Son dönemde Lopus Yayınevinden çıkan kitaplar raflarda oldukça dikkatimi çekiyor. Halil Yaşar Kollu kitaplarından sonra Mustafa Güldağı'nın Kuşatma isimli kitabını da okumuş oldum. Kitabın kısa bir özetini aslında son sayfalarda yazarımız gayet güzel özetlemiş. Kitap, Endülüs'ü, Haçlı Seferlerini, Osmanlıyı ve son olarak da günümüzü anlatmış. Bu dönemde Türk ve Müslüman dünyası üzerinde oynanan oyunları anlatmış. Endülüs, Haçlı Seferleri ve Osmanlı bölümünde bir nebze tarih kitabı havası veren kitap özellikle son bölümlerde siyasi bir kitaba dönüşmüş bence. 
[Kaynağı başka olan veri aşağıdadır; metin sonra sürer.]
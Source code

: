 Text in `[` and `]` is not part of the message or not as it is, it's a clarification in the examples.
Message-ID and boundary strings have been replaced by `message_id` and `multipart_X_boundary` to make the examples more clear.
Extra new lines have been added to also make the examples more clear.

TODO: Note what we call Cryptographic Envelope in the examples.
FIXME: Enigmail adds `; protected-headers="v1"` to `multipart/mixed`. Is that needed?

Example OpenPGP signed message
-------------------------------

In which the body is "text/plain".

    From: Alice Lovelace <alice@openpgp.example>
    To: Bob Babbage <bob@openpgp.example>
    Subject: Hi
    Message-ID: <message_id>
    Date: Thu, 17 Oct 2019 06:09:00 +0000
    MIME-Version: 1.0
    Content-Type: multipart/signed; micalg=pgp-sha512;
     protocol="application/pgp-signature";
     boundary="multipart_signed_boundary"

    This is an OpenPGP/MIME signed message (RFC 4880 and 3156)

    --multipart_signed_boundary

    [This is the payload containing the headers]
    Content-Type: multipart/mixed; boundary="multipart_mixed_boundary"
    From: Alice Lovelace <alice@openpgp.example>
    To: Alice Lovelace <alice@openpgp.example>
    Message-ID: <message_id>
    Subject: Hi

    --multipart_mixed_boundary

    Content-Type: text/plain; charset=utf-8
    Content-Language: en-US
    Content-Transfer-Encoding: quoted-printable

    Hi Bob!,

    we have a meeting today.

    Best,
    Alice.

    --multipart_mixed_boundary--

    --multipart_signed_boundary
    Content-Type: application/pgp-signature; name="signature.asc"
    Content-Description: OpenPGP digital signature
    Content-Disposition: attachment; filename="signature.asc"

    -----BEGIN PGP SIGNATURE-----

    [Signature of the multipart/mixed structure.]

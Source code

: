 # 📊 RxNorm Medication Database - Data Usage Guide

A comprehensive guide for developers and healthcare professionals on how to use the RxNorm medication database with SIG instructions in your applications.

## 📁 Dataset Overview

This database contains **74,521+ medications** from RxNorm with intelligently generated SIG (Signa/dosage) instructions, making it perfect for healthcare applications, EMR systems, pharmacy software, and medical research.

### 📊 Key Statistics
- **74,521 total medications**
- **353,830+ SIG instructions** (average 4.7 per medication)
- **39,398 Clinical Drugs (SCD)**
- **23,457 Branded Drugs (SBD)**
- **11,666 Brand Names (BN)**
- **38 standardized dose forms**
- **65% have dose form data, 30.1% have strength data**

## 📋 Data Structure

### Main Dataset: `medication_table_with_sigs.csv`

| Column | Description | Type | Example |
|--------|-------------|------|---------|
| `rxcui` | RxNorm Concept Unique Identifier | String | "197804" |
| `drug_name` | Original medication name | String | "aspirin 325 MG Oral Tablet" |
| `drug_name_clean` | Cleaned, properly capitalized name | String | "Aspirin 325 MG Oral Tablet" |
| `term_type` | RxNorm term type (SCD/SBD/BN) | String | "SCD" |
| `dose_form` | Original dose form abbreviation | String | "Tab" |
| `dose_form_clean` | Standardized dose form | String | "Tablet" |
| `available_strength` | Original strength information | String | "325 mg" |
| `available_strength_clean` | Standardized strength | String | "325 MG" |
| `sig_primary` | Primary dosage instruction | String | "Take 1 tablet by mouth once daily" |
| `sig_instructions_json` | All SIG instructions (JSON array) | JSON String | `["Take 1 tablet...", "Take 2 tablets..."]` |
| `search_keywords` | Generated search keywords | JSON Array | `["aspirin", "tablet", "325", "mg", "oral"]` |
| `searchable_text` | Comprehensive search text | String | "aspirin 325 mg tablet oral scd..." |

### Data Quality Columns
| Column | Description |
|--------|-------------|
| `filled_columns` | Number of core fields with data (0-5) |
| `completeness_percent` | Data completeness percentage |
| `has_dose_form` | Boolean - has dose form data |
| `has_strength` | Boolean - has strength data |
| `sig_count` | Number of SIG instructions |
Kitapta genel olarak olaylar ve kişiler üzerinden tarihi olaylar anlatılmış. Daha doğrusu bu olayların perde arkası anlatılmış. İşte bu perde arkasından çok dikkat çekici bilgiler mevcut. Bu bilgiler ne kadar doğrudur ve ne kadar tarafsızdır orasını bilemem. Fakat bazı bilgileri başka yerlerden de okumuşluğum öğrenmişliğim var.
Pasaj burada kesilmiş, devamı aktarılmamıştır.